### EXERCISE GOAL:
The entire listing below is to be written out exactly, minus the pictures.

- Opening Delimiter -

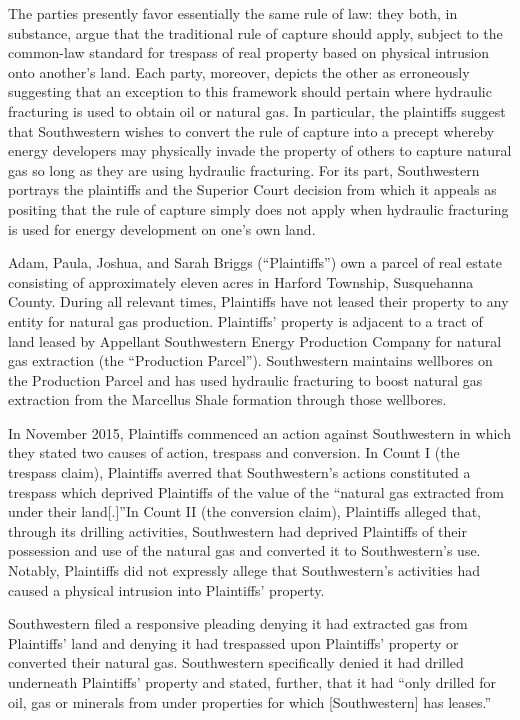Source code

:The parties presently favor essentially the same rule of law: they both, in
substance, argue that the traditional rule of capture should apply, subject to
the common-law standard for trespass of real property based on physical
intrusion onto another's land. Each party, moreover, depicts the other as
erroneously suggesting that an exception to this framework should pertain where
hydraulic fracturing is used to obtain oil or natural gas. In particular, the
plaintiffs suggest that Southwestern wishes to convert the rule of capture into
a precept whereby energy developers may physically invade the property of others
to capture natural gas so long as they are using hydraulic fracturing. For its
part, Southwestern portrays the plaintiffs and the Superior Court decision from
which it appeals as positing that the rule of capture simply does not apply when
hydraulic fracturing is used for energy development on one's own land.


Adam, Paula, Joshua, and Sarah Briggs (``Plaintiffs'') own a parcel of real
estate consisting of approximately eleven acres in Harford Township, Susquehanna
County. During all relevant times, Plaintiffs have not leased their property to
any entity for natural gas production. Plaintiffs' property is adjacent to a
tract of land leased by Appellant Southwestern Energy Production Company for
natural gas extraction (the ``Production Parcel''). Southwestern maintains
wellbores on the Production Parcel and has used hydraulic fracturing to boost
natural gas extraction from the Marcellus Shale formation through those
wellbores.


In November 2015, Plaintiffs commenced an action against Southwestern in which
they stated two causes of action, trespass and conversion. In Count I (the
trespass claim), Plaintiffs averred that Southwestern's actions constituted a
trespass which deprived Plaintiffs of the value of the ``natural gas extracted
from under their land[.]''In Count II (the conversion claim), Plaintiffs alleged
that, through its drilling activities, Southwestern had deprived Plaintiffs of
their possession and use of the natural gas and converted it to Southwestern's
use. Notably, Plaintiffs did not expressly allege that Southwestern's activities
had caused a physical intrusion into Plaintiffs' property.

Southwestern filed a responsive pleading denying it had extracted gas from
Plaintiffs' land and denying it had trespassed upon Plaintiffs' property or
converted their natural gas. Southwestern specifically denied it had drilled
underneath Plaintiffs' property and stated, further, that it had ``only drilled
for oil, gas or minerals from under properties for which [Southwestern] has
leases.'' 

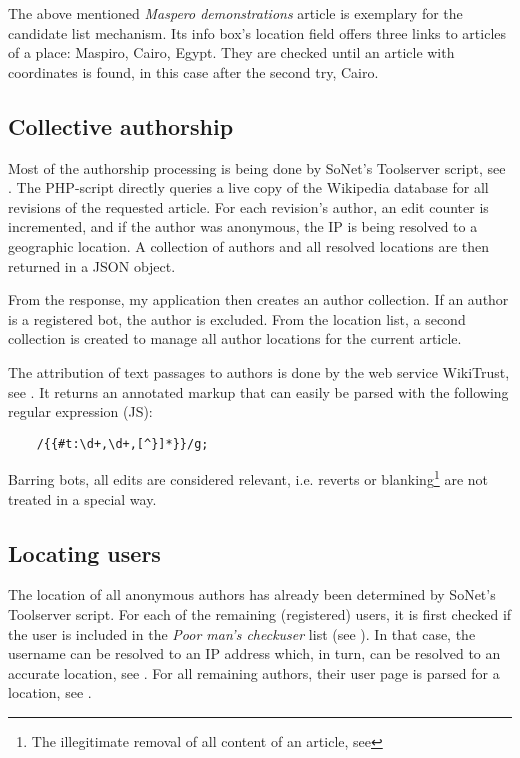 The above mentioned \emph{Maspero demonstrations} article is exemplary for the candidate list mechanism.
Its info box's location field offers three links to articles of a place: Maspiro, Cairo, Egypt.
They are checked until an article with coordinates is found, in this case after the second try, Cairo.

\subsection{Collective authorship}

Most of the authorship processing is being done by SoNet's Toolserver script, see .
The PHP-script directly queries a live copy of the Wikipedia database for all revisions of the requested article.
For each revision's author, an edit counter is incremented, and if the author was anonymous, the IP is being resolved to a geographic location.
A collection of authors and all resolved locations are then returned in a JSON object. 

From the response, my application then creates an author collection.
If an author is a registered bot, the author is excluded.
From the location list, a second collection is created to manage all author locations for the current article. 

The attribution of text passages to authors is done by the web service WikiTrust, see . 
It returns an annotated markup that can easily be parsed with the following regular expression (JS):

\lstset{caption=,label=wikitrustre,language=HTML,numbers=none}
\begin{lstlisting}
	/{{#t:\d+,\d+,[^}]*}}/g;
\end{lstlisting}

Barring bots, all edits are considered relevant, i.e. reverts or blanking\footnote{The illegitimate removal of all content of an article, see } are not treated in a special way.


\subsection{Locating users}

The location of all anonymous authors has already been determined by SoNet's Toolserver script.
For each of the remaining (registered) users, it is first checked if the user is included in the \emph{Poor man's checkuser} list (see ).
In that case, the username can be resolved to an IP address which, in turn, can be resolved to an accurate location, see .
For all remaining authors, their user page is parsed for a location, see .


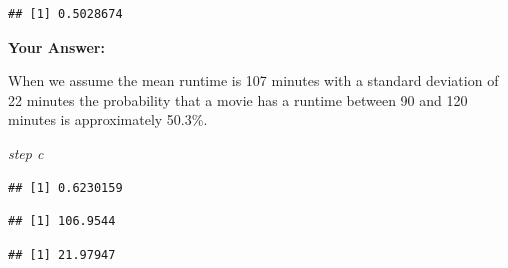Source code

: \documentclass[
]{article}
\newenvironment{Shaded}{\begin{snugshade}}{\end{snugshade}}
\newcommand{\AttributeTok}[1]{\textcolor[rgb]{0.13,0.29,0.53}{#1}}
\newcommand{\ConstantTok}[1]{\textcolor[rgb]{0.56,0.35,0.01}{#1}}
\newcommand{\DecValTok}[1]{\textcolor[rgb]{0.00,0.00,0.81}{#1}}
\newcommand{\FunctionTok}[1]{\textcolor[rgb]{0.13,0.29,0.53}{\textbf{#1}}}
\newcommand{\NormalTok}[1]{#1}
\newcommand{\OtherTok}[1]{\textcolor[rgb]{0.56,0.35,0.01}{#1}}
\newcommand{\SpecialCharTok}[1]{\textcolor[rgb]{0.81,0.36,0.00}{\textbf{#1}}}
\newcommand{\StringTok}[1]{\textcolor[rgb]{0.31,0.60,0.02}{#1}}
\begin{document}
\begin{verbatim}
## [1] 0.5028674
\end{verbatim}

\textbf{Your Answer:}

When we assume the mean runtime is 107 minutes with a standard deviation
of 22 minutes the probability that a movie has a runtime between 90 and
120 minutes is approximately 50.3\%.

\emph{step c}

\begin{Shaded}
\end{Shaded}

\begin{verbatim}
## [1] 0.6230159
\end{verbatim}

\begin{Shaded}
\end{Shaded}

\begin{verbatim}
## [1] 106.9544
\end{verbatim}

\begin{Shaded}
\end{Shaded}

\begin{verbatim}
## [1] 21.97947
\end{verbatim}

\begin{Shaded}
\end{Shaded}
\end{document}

- Closing Delimiter -

### ANSWER TO THIS PROBLEM:
Source code

:The parties presently favor essentially the same rule of law: they both, in
substance, argue that the traditional rule of capture should apply, subject to
the common-law standard for trespass of real property based on physical
intrusion onto another's land. Each party, moreover, depicts the other as
erroneously suggesting that an exception to this framework should pertain where
hydraulic fracturing is used to obtain oil or natural gas. In particular, the
plaintiffs suggest that Southwestern wishes to convert the rule of capture into
a precept whereby energy developers may physically invade the property of others
to capture natural gas so long as they are using hydraulic fracturing. For its
part, Southwestern portrays the plaintiffs and the Superior Court decision from
which it appeals as positing that the rule of capture simply does not apply when
hydraulic fracturing is used for energy development on one's own land.


Adam, Paula, Joshua, and Sarah Briggs (``Plaintiffs'') own a parcel of real
estate consisting of approximately eleven acres in Harford Township, Susquehanna
County. During all relevant times, Plaintiffs have not leased their property to
any entity for natural gas production. Plaintiffs' property is adjacent to a
tract of land leased by Appellant Southwestern Energy Production Company for
natural gas extraction (the ``Production Parcel''). Southwestern maintains
wellbores on the Production Parcel and has used hydraulic fracturing to boost
natural gas extraction from the Marcellus Shale formation through those
wellbores.


In November 2015, Plaintiffs commenced an action against Southwestern in which
they stated two causes of action, trespass and conversion. In Count I (the
trespass claim), Plaintiffs averred that Southwestern's actions constituted a
trespass which deprived Plaintiffs of the value of the ``natural gas extracted
from under their land[.]''In Count II (the conversion claim), Plaintiffs alleged
that, through its drilling activities, Southwestern had deprived Plaintiffs of
their possession and use of the natural gas and converted it to Southwestern's
use. Notably, Plaintiffs did not expressly allege that Southwestern's activities
had caused a physical intrusion into Plaintiffs' property.

Southwestern filed a responsive pleading denying it had extracted gas from
Plaintiffs' land and denying it had trespassed upon Plaintiffs' property or
converted their natural gas. Southwestern specifically denied it had drilled
underneath Plaintiffs' property and stated, further, that it had ``only drilled
for oil, gas or minerals from under properties for which [Southwestern] has
leases.'' 

 The above mentioned \emph{Maspero demonstrations} article is exemplary for the candidate list mechanism.
Its info box's location field offers three links to articles of a place: Maspiro, Cairo, Egypt.
They are checked until an article with coordinates is found, in this case after the second try, Cairo.

\subsection{Collective authorship}

Most of the authorship processing is being done by SoNet's Toolserver script, see .
The PHP-script directly queries a live copy of the Wikipedia database for all revisions of the requested article.
For each revision's author, an edit counter is incremented, and if the author was anonymous, the IP is being resolved to a geographic location.
A collection of authors and all resolved locations are then returned in a JSON object. 

From the response, my application then creates an author collection.
If an author is a registered bot, the author is excluded.
From the location list, a second collection is created to manage all author locations for the current article. 

The attribution of text passages to authors is done by the web service WikiTrust, see . 
It returns an annotated markup that can easily be parsed with the following regular expression (JS):

\lstset{caption=,label=wikitrustre,language=HTML,numbers=none}
\begin{lstlisting}
	/{{#t:\d+,\d+,[^}]*}}/g;
\end{lstlisting}

Barring bots, all edits are considered relevant, i.e. reverts or blanking\footnote{The illegitimate removal of all content of an article, see } are not treated in a special way.


\subsection{Locating users}

The location of all anonymous authors has already been determined by SoNet's Toolserver script.
For each of the remaining (registered) users, it is first checked if the user is included in the \emph{Poor man's checkuser} list (see ).
In that case, the username can be resolved to an IP address which, in turn, can be resolved to an accurate location, see .
For all remaining authors, their user page is parsed for a location, see .


Source code

: \documentclass[
]{article}
\newenvironment{Shaded}{\begin{snugshade}}{\end{snugshade}}
\newcommand{\AttributeTok}[1]{\textcolor[rgb]{0.13,0.29,0.53}{#1}}
\newcommand{\ConstantTok}[1]{\textcolor[rgb]{0.56,0.35,0.01}{#1}}
\newcommand{\DecValTok}[1]{\textcolor[rgb]{0.00,0.00,0.81}{#1}}
\newcommand{\FunctionTok}[1]{\textcolor[rgb]{0.13,0.29,0.53}{\textbf{#1}}}
\newcommand{\NormalTok}[1]{#1}
\newcommand{\OtherTok}[1]{\textcolor[rgb]{0.56,0.35,0.01}{#1}}
\newcommand{\SpecialCharTok}[1]{\textcolor[rgb]{0.81,0.36,0.00}{\textbf{#1}}}
\newcommand{\StringTok}[1]{\textcolor[rgb]{0.31,0.60,0.02}{#1}}
\begin{document}
\begin{verbatim}
## [1] 0.5028674
\end{verbatim}

\textbf{Your Answer:}

When we assume the mean runtime is 107 minutes with a standard deviation
of 22 minutes the probability that a movie has a runtime between 90 and
120 minutes is approximately 50.3\%.

\emph{step c}

\begin{Shaded}
\end{Shaded}

\begin{verbatim}
## [1] 0.6230159
\end{verbatim}

\begin{Shaded}
\end{Shaded}

\begin{verbatim}
## [1] 106.9544
\end{verbatim}

\begin{Shaded}
\end{Shaded}

\begin{verbatim}
## [1] 21.97947
\end{verbatim}

\begin{Shaded}
\end{Shaded}
\end{document}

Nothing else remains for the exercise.